Club de lecture

La Chaire a lu pour vous L’agroécologie peut nous sauver – de Marc Dufumier et Olivier Le Naire

Publié le 25 mars 2020

« L’agroécologie peut nous sauver » [1] retrace les entretiens réalisés par Olivier Le Naire, journaliste, essayiste et grand reporter, avec Marc Dufumier. Ce dernier est un agronome et enseignant-chercheur français. Il a notamment dirigé la Chaire d’agriculture comparée et de développement agricole à AgroParisTech de 2002 à sa retraite en 2011.

Décrit par Olivier Le Naire comme un « homme de terrain pragmatique et concret, baroudeur libre et engagé » (p.12), M. Dufumier s’attarde tout au long de ces entretiens à transmettre ses connaissances et ses expériences acquises au cours de ces multiples voyages et rencontres avec les agricultures du monde.

Formé à l’Institut National Agronomique (aujourd’hui AgroParisTech) à l’ère de la Révolution Verte, du tout chimique et de ce qu’il qualifie de « sacro-saint Progrès » (p.47) des années 60, Marc Dufumier est allé découvrir les pratiques culturales des différents continents pendant ses années de coopération internationale et à la suite de ses études.

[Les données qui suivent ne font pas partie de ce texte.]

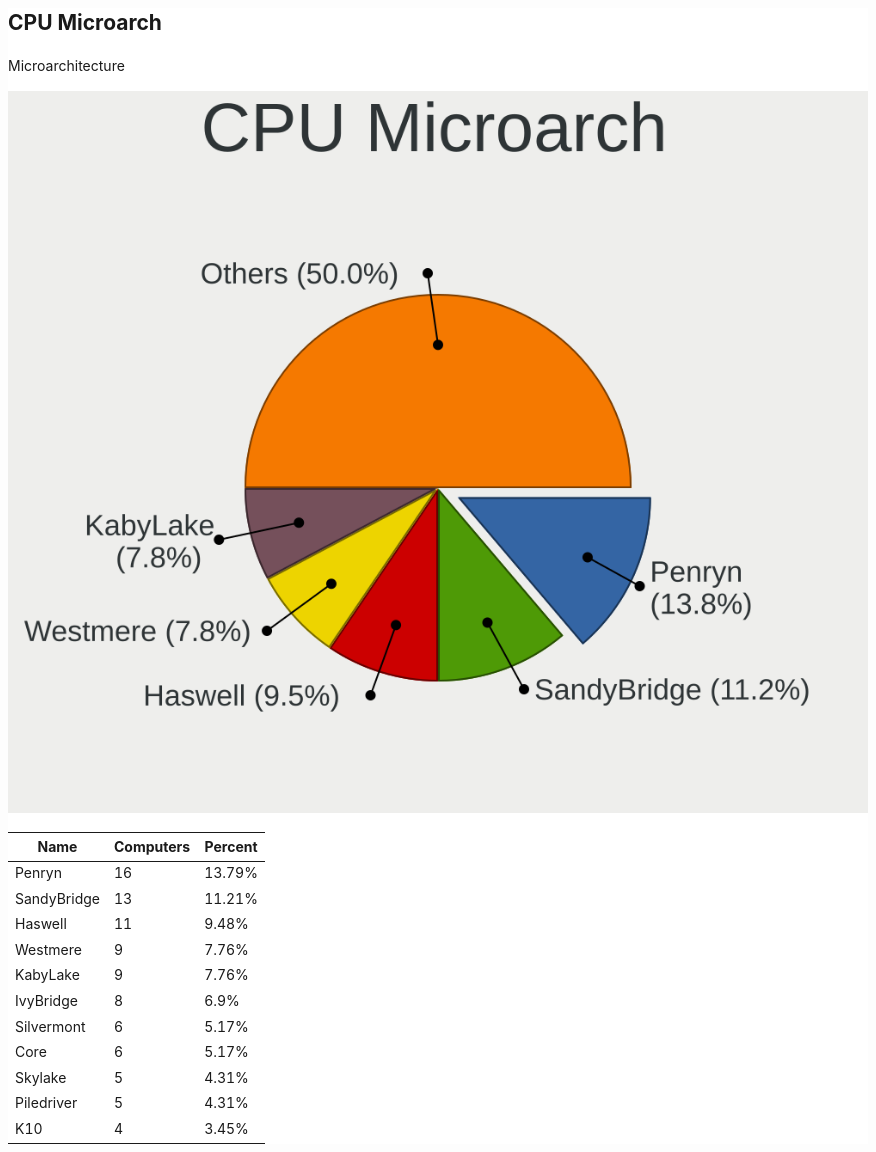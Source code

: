 CPU Microarch
-------------

Microarchitecture

![CPU Microarch](./images/pie_chart/cpu_microarch.svg)


| Name          | Computers | Percent |
|---------------|-----------|---------|
| Penryn        | 16        | 13.79%  |
| SandyBridge   | 13        | 11.21%  |
| Haswell       | 11        | 9.48%   |
| Westmere      | 9         | 7.76%   |
| KabyLake      | 9         | 7.76%   |
| IvyBridge     | 8         | 6.9%    |
| Silvermont    | 6         | 5.17%   |
| Core          | 6         | 5.17%   |
| Skylake       | 5         | 4.31%   |
| Piledriver    | 5         | 4.31%   |
| K10           | 4         | 3.45%   |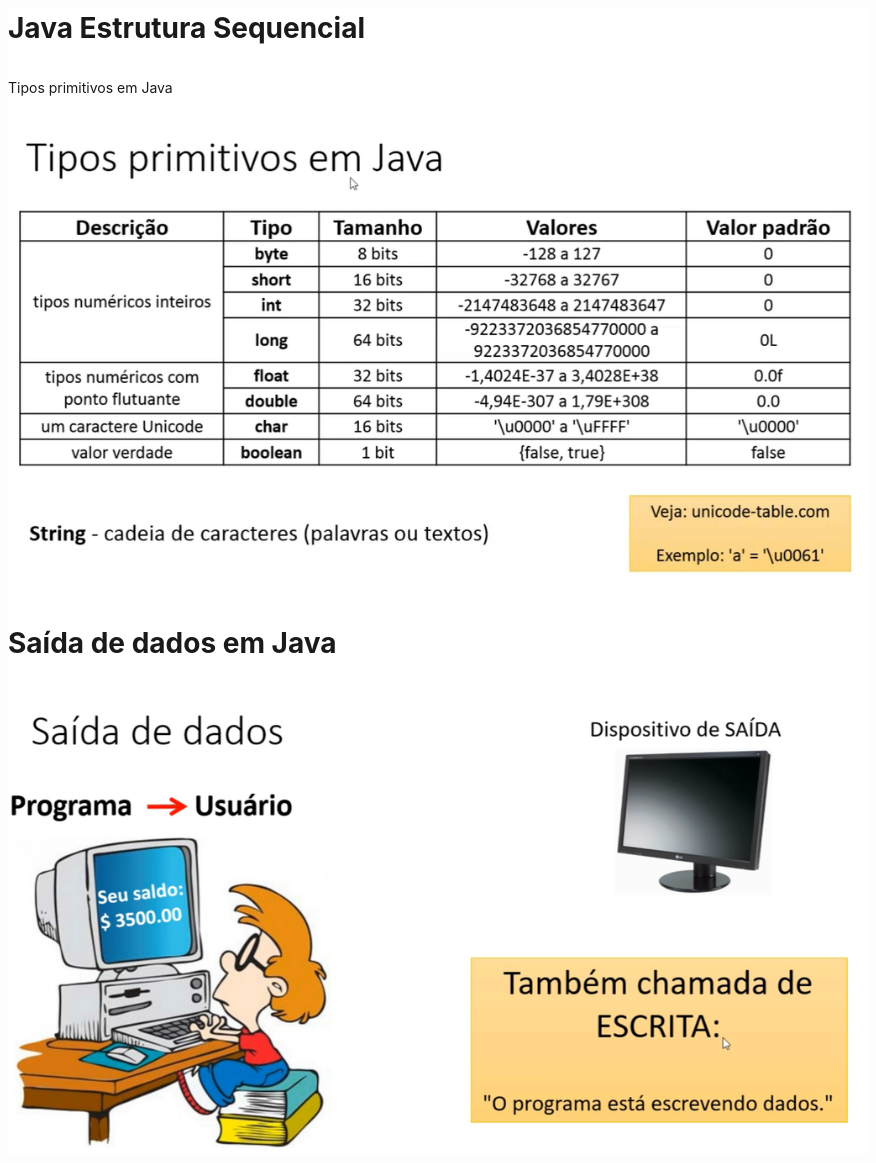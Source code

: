 # Java Estrutura Sequencial

## 

Tipos primitivos em Java

![Java%20Estrutura%20Sequencial%201bc98b4e5eb845fd9b6979b84298817f/Untitled.png](Java%20Estrutura%20Sequencial%201bc98b4e5eb845fd9b6979b84298817f/Untitled.png)

# Saída de dados em Java

![Java%20Estrutura%20Sequencial%201bc98b4e5eb845fd9b6979b84298817f/Untitled%201.png](Java%20Estrutura%20Sequencial%201bc98b4e5eb845fd9b6979b84298817f/Untitled%201.png)
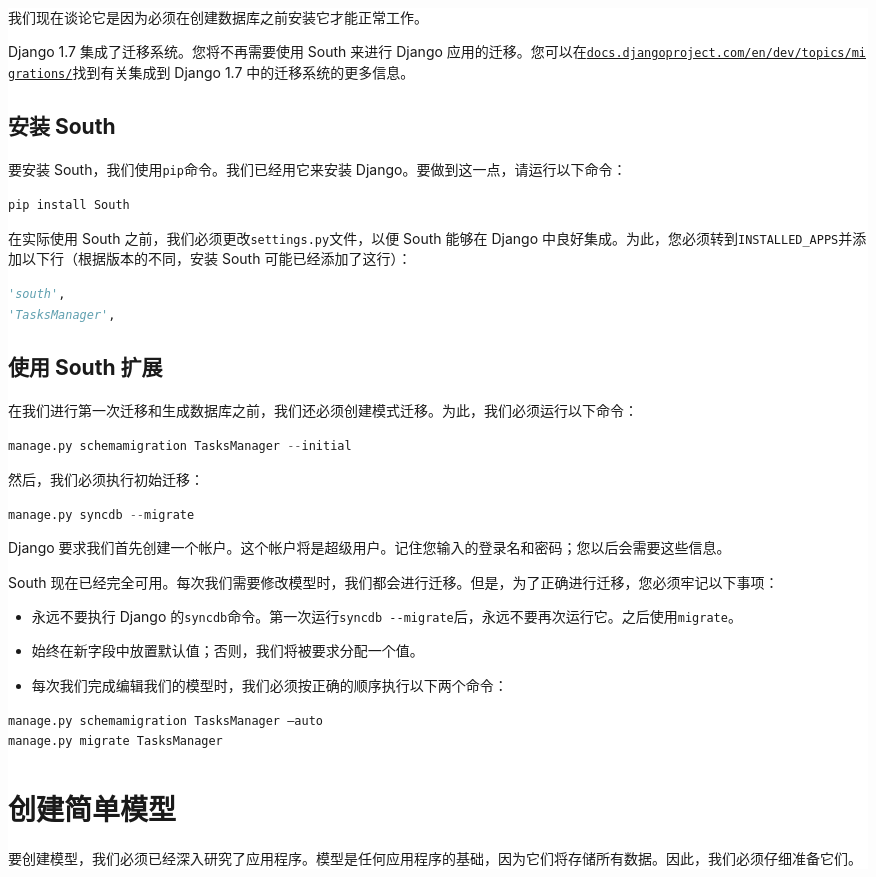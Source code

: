 我们现在谈论它是因为必须在创建数据库之前安装它才能正常工作。

Django 1.7 集成了迁移系统。您将不再需要使用 South 来进行 Django 应用的迁移。您可以在[`docs.djangoproject.com/en/dev/topics/migrations/`](https://docs.djangoproject.com/en/dev/topics/migrations/)找到有关集成到 Django 1.7 中的迁移系统的更多信息。

## 安装 South

要安装 South，我们使用`pip`命令。我们已经用它来安装 Django。要做到这一点，请运行以下命令：

```py
pip install South

```

在实际使用 South 之前，我们必须更改`settings.py`文件，以便 South 能够在 Django 中良好集成。为此，您必须转到`INSTALLED_APPS`并添加以下行（根据版本的不同，安装 South 可能已经添加了这行）：

```py
'south',
'TasksManager',
```

## 使用 South 扩展

在我们进行第一次迁移和生成数据库之前，我们还必须创建模式迁移。为此，我们必须运行以下命令：

```py
manage.py schemamigration TasksManager --initial 

```

然后，我们必须执行初始迁移：

```py
manage.py syncdb --migrate 

```

Django 要求我们首先创建一个帐户。这个帐户将是超级用户。记住您输入的登录名和密码；您以后会需要这些信息。

South 现在已经完全可用。每次我们需要修改模型时，我们都会进行迁移。但是，为了正确进行迁移，您必须牢记以下事项：

+   永远不要执行 Django 的`syncdb`命令。第一次运行`syncdb --migrate`后，永远不要再次运行它。之后使用`migrate`。

+   始终在新字段中放置默认值；否则，我们将被要求分配一个值。

+   每次我们完成编辑我们的模型时，我们必须按正确的顺序执行以下两个命令：

```py
manage.py schemamigration TasksManager –auto
manage.py migrate TasksManager

```

# 创建简单模型

要创建模型，我们必须已经深入研究了应用程序。模型是任何应用程序的基础，因为它们将存储所有数据。因此，我们必须仔细准备它们。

Marqué par l’inadéquation de ses conseils d’agronome avec la diversité des problématiques locales, il est depuis profondément convaincu qu’un retour à des pratiques plus naturelles, équitables et pleines de bon sens est la clé à nombreux de nos maux. En somme, il aspire à un virage serré vers ce qu’il définit comme « l’agroécologie ».

Il définit ce mouvement et cet ensemble de pratiques comme une optimisation et un « usage intensif » (p.35) des ressources que nous offre la nature.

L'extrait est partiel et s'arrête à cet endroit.